▶ [WHAT NEEDS TO BE DONE]
What you hand back must match the records word for word, with no pictures.

▶ [DATA PROVIDED]

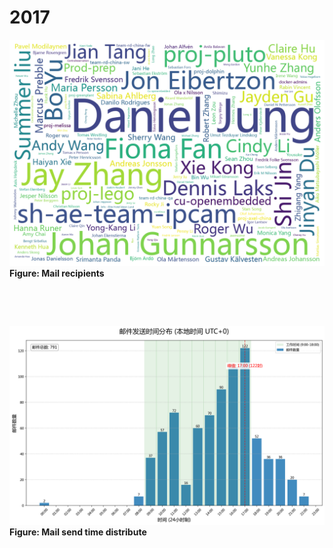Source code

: # 2017

![Diagram 1](images/2017/recipient_name_wordcloud.png)
**Figure: Mail recipients**


&nbsp;

&nbsp;


![Diagram 2](images/2017/time_distribution_UTC0.png)
**Figure: Mail send time distribute**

▶ [RESPONSE TO THE EXERCISE]
Source code

: # 2017

![Diagram 1](images/2017/recipient_name_wordcloud.png)
**Figure: Mail recipients**


&nbsp;

&nbsp;


![Diagram 2](images/2017/time_distribution_UTC0.png)
**Figure: Mail send time distribute**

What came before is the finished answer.